**Work request:** Below are some records; output exactly the lines from the line with "Trong bối cảnh" to the line with "Website AloTra được", both ends kept, and nothing more.

[Source texts of formatted documents]
= = = = =
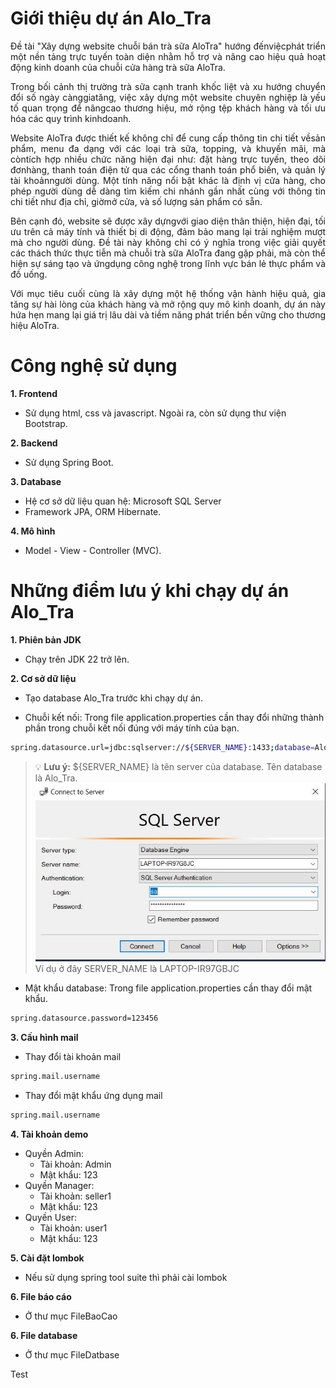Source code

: # Giới thiệu dự án Alo_Tra

<div style="text-align: justify;">
Đề tài "Xây dựng website chuỗi bán trà sữa AloTra" hướng đếnviệcphát triển một nền tảng trực tuyến toàn diện nhằm hỗ trợ và nâng cao hiệu quả hoạt động kinh doanh của chuỗi cửa hàng trà sữa AloTra.

Trong bối cảnh thị trường trà sữa cạnh tranh khốc liệt và xu hướng chuyển đổi số ngày cànggiatăng, việc xây dựng một website chuyên nghiệp là yếu tố quan trọng để nângcao thương hiệu, mở rộng tệp khách hàng và tối ưu hóa các quy trình kinhdoanh.

Website AloTra được thiết kế không chỉ để cung cấp thông tin chi tiết vềsản phẩm, menu đa dạng với các loại trà sữa, topping, và khuyến mãi, mà còntích hợp nhiều chức năng hiện đại như: đặt hàng trực tuyến, theo dõi đơnhàng, thanh toán điện tử qua các cổng thanh toán phổ biến, và quản lý tài khoảnngười dùng. Một tính năng nổi bật khác là định vị cửa hàng, cho phép người dùng dễ dàng tìm kiếm chi nhánh gần nhất cùng với thông tin chi tiết như địa chỉ, giờmở cửa, và số lượng sản phẩm có sẵn.

Bên cạnh đó, website sẽ được xây dựngvới giao diện thân thiện, hiện đại, tối ưu trên cả máy tính và thiết bị di động, đảm bảo mang lại trải nghiệm mượt mà cho người dùng. Đề tài này không chỉ có ý nghĩa trong việc giải quyết các thách thức thực tiễn mà chuỗi trà sữa AloTra đang gặp phải, mà còn thể hiện sự sáng tạo và ứngdụng công nghệ trong lĩnh vực bán lẻ thực phẩm và đồ uống.

Với mục tiêu cuối cùng là xây dựng một hệ thống vận hành hiệu quả, gia tăng sự hài lòng của khách hàng và mở rộng quy mô kinh doanh, dự án này hứa hẹn mang lại giá trị lâu dài và tiềm năng phát triển bền vững cho thương hiệu AloTra.

</div>

# Công nghệ sử dụng

**1. Frontend**

- Sử dụng html, css và javascript. Ngoài ra, còn sử dụng thư viện Bootstrap.

**2. Backend**

- Sử dụng Spring Boot.

**3. Database**

- Hệ cơ sở dữ liệu quan hệ: Microsoft SQL Server
- Framework JPA, ORM Hibernate.

**4. Mô hình**

- Model - View - Controller (MVC).

# Những điểm lưu ý khi chạy dự án Alo_Tra

**1. Phiên bản JDK**

- Chạy trên JDK 22 trở lên.

**2. Cơ sở dữ liệu**

- Tạo database Alo_Tra trước khi chạy dự án.

- Chuỗi kết nối: Trong file application.properties cần thay đổi những thành phần trong chuỗi kết nối đúng với máy tính của bạn.

```bash
spring.datasource.url=jdbc:sqlserver://${SERVER_NAME}:1433;database=Alo_Tra;encrypt=false;trustServerCertificate=true;sslProtocol=TLSv1.2;characterEncoding=UTF-8
```

> 💡 **Lưu ý:** ${SERVER_NAME} là tên server của database. Tên database là Alo_Tra.  
> ![Sql String](./HinhReadme/sql_string.JPG)
> Ví dụ ở đây SERVER_NAME là LAPTOP-IR97GBJC

- Mật khẩu database: Trong file application.properties cần thay đổi mật khẩu.

```bash
spring.datasource.password=123456
```

**3. Cấu hình mail**

- Thay đổi tài khoản mail

```bash
spring.mail.username
```

- Thay đổi mật khẩu ứng dụng mail

```bash
spring.mail.username
```

**4. Tài khoản demo**

- Quyền Admin:
  - Tài khoản: Admin
  - Mật khẩu: 123
- Quyền Manager:
  - Tài khoản: seller1
  - Mật khẩu: 123
- Quyền User:
  - Tài khoản: user1
  - Mật khẩu: 123

**5. Cài đặt lombok**

- Nếu sử dụng spring tool suite thì phải cài lombok

**6. File báo cáo**

- Ở thư mục FileBaoCao

**6. File database**

- Ở thư mục FileDatbase

Test
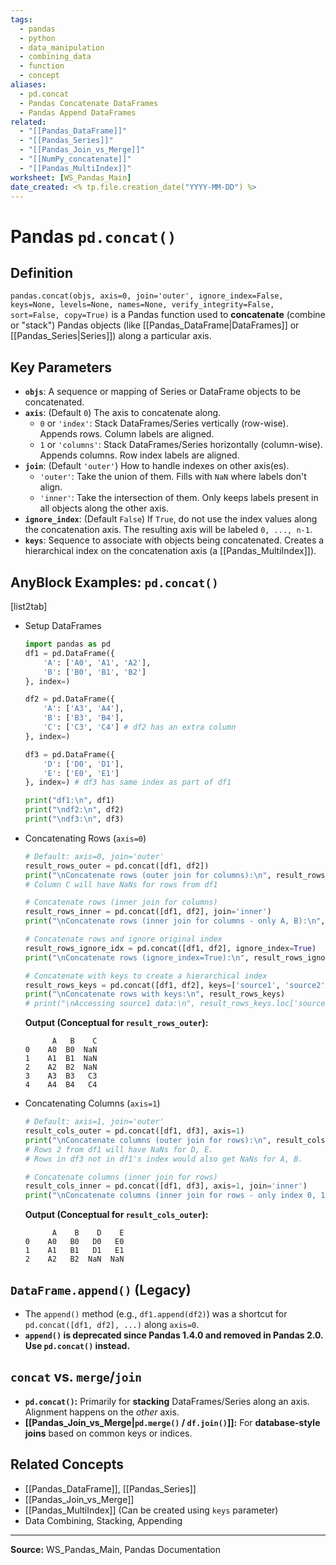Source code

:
 ```yaml
---
tags:
  - pandas
  - python
  - data_manipulation
  - combining_data
  - function
  - concept
aliases:
  - pd.concat
  - Pandas Concatenate DataFrames
  - Pandas Append DataFrames
related:
  - "[[Pandas_DataFrame]]"
  - "[[Pandas_Series]]"
  - "[[Pandas_Join_vs_Merge]]"
  - "[[NumPy_concatenate]]"
  - "[[Pandas_MultiIndex]]"
worksheet: [WS_Pandas_Main]
date_created: <% tp.file.creation_date("YYYY-MM-DD") %>
---
```

# Pandas `pd.concat()`

## Definition

`pandas.concat(objs, axis=0, join='outer', ignore_index=False, keys=None, levels=None, names=None, verify_integrity=False, sort=False, copy=True)` is a Pandas function used to **concatenate** (combine or "stack") Pandas objects (like [[Pandas_DataFrame|DataFrames]] or [[Pandas_Series|Series]]) along a particular axis.

## Key Parameters

-   **`objs`**: A sequence or mapping of Series or DataFrame objects to be concatenated.
-   **`axis`**: (Default `0`) The axis to concatenate along.
    -   `0` or `'index'`: Stack DataFrames/Series vertically (row-wise). Appends rows. Column labels are aligned.
    -   `1` or `'columns'`: Stack DataFrames/Series horizontally (column-wise). Appends columns. Row index labels are aligned.
-   **`join`**: (Default `'outer'`) How to handle indexes on other axis(es).
    -   `'outer'`: Take the union of them. Fills with `NaN` where labels don't align.
    -   `'inner'`: Take the intersection of them. Only keeps labels present in all objects along the other axis.
-   **`ignore_index`**: (Default `False`) If `True`, do not use the index values along the concatenation axis. The resulting axis will be labeled `0, ..., n-1`.
-   **`keys`**: Sequence to associate with objects being concatenated. Creates a hierarchical index on the concatenation axis (a [[Pandas_MultiIndex]]).

## AnyBlock Examples: `pd.concat()`

[list2tab]
- Setup DataFrames
  ```python
  import pandas as pd
  df1 = pd.DataFrame({
      'A': ['A0', 'A1', 'A2'],
      'B': ['B0', 'B1', 'B2']
  }, index=)

  df2 = pd.DataFrame({
      'A': ['A3', 'A4'],
      'B': ['B3', 'B4'],
      'C': ['C3', 'C4'] # df2 has an extra column
  }, index=)

  df3 = pd.DataFrame({
      'D': ['D0', 'D1'],
      'E': ['E0', 'E1']
  }, index=) # df3 has same index as part of df1

  print("df1:\n", df1)
  print("\ndf2:\n", df2)
  print("\ndf3:\n", df3)
  ```

- Concatenating Rows (`axis=0`)
  ```python
  # Default: axis=0, join='outer'
  result_rows_outer = pd.concat([df1, df2])
  print("\nConcatenate rows (outer join for columns):\n", result_rows_outer)
  # Column C will have NaNs for rows from df1

  # Concatenate rows (inner join for columns)
  result_rows_inner = pd.concat([df1, df2], join='inner')
  print("\nConcatenate rows (inner join for columns - only A, B):\n", result_rows_inner)

  # Concatenate rows and ignore original index
  result_rows_ignore_idx = pd.concat([df1, df2], ignore_index=True)
  print("\nConcatenate rows (ignore_index=True):\n", result_rows_ignore_idx)

  # Concatenate with keys to create a hierarchical index
  result_rows_keys = pd.concat([df1, df2], keys=['source1', 'source2'])
  print("\nConcatenate rows with keys:\n", result_rows_keys)
  # print("\nAccessing source1 data:\n", result_rows_keys.loc['source1'])
  ```
  **Output (Conceptual for `result_rows_outer`):**
  ```
        A   B    C
  0    A0  B0  NaN
  1    A1  B1  NaN
  2    A2  B2  NaN
  3    A3  B3   C3
  4    A4  B4   C4
  ```

- Concatenating Columns (`axis=1`)
  ```python
  # Default: axis=1, join='outer'
  result_cols_outer = pd.concat([df1, df3], axis=1)
  print("\nConcatenate columns (outer join for rows):\n", result_cols_outer)
  # Rows 2 from df1 will have NaNs for D, E.
  # Rows in df3 not in df1's index would also get NaNs for A, B.

  # Concatenate columns (inner join for rows)
  result_cols_inner = pd.concat([df1, df3], axis=1, join='inner')
  print("\nConcatenate columns (inner join for rows - only index 0, 1):\n", result_cols_inner)
  ```
  **Output (Conceptual for `result_cols_outer`):**
  ```
        A    B    D    E
  0    A0   B0   D0   E0
  1    A1   B1   D1   E1
  2    A2   B2  NaN  NaN
  ```

## `DataFrame.append()` (Legacy)

- The `append()` method (e.g., `df1.append(df2)`) was a shortcut for `pd.concat([df1, df2], ...)` along `axis=0`.
- **`append()` is deprecated since Pandas 1.4.0 and removed in Pandas 2.0. Use `pd.concat()` instead.**

## `concat` vs. `merge`/`join`

- **`pd.concat()`:** Primarily for **stacking** DataFrames/Series along an axis. Alignment happens on the *other* axis.
- **[[Pandas_Join_vs_Merge|`pd.merge()` / `df.join()`]]:** For **database-style joins** based on common keys or indices.

## Related Concepts
- [[Pandas_DataFrame]], [[Pandas_Series]]
- [[Pandas_Join_vs_Merge]]
- [[Pandas_MultiIndex]] (Can be created using `keys` parameter)
- Data Combining, Stacking, Appending

---
**Source:** WS_Pandas_Main, Pandas Documentation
= = = = =
**Result for this task:**
Trong bối cảnh thị trường trà sữa cạnh tranh khốc liệt và xu hướng chuyển đổi số ngày cànggiatăng, việc xây dựng một website chuyên nghiệp là yếu tố quan trọng để nângcao thương hiệu, mở rộng tệp khách hàng và tối ưu hóa các quy trình kinhdoanh.

Website AloTra được thiết kế không chỉ để cung cấp thông tin chi tiết vềsản phẩm, menu đa dạng với các loại trà sữa, topping, và khuyến mãi, mà còntích hợp nhiều chức năng hiện đại như: đặt hàng trực tuyến, theo dõi đơnhàng, thanh toán điện tử qua các cổng thanh toán phổ biến, và quản lý tài khoảnngười dùng. Một tính năng nổi bật khác là định vị cửa hàng, cho phép người dùng dễ dàng tìm kiếm chi nhánh gần nhất cùng với thông tin chi tiết như địa chỉ, giờmở cửa, và số lượng sản phẩm có sẵn.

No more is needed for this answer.